# How to complete this task
Please report how many lines of the data include the word "Shift", with the number as the entire reply.

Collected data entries
[Start of section]

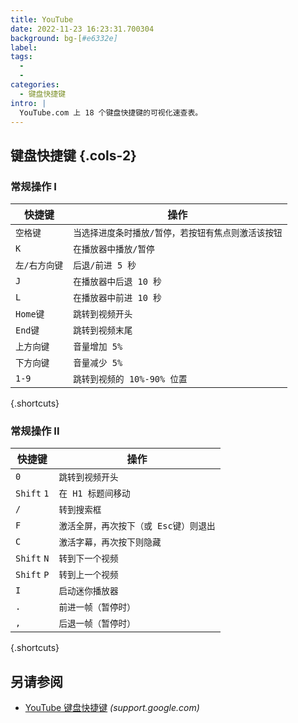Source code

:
 ```yaml
---
title: YouTube
date: 2022-11-23 16:23:31.700304
background: bg-[#e6332e]
label:
tags:
  -
  -
categories:
  - 键盘快捷键
intro: |
  YouTube.com 上 18 个键盘快捷键的可视化速查表。
---
```


## 键盘快捷键 {.cols-2}

### 常规操作 I

| 快捷键     | 操作                                                                            |
| ------------ | --------------------------------------------------------------------------------- |
| `空格键`      | `当选择进度条时播放/暂停，若按钮有焦点则激活该按钮` |
| `K`          | `在播放器中播放/暂停`                                                              |
| `左/右方向键` | `后退/前进 5 秒`                                                   |
| `J`          | `在播放器中后退 10 秒`                                                |
| `L`          | `在播放器中前进 10 秒`                                                 |
| `Home键`       | `跳转到视频开头`                                                |
| `End键`        | `跳转到视频末尾`                                                 |
| `上方向键`         | `音量增加 5%`                                                                |
| `下方向键`         | `音量减少 5%`                                                                |
| `1-9`        | `跳转到视频的 10%-90% 位置`                                                   |

{.shortcuts}

### 常规操作 II

| 快捷键    | 操作                                                      |
| ----------- | ----------------------------------------------------------- |
| `0`         | `跳转到视频开头`                          |
| `Shift` `1` | `在 H1 标题间移动`                                     |
| `/`         | `转到搜索框`                                            |
| `F`         | `激活全屏，再次按下（或 Esc键）则退出`          |
| `C`         | `激活字幕，再次按下则隐藏` |
| `Shift` `N` | `转到下一个视频`                                      |
| `Shift` `P` | `转到上一个视频`                                  |
| `I`         | `启动迷你播放器`                                       |
| `.`         | `前进一帧（暂停时）`                  |
| `,`         | `后退一帧（暂停时）`                     |

{.shortcuts}

## 另请参阅

- [YouTube 键盘快捷键](https://support.google.com/youtube/answer/7631406?hl=zh-CN) _(support.google.com)_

[End of section]

# Answer for this exercise
3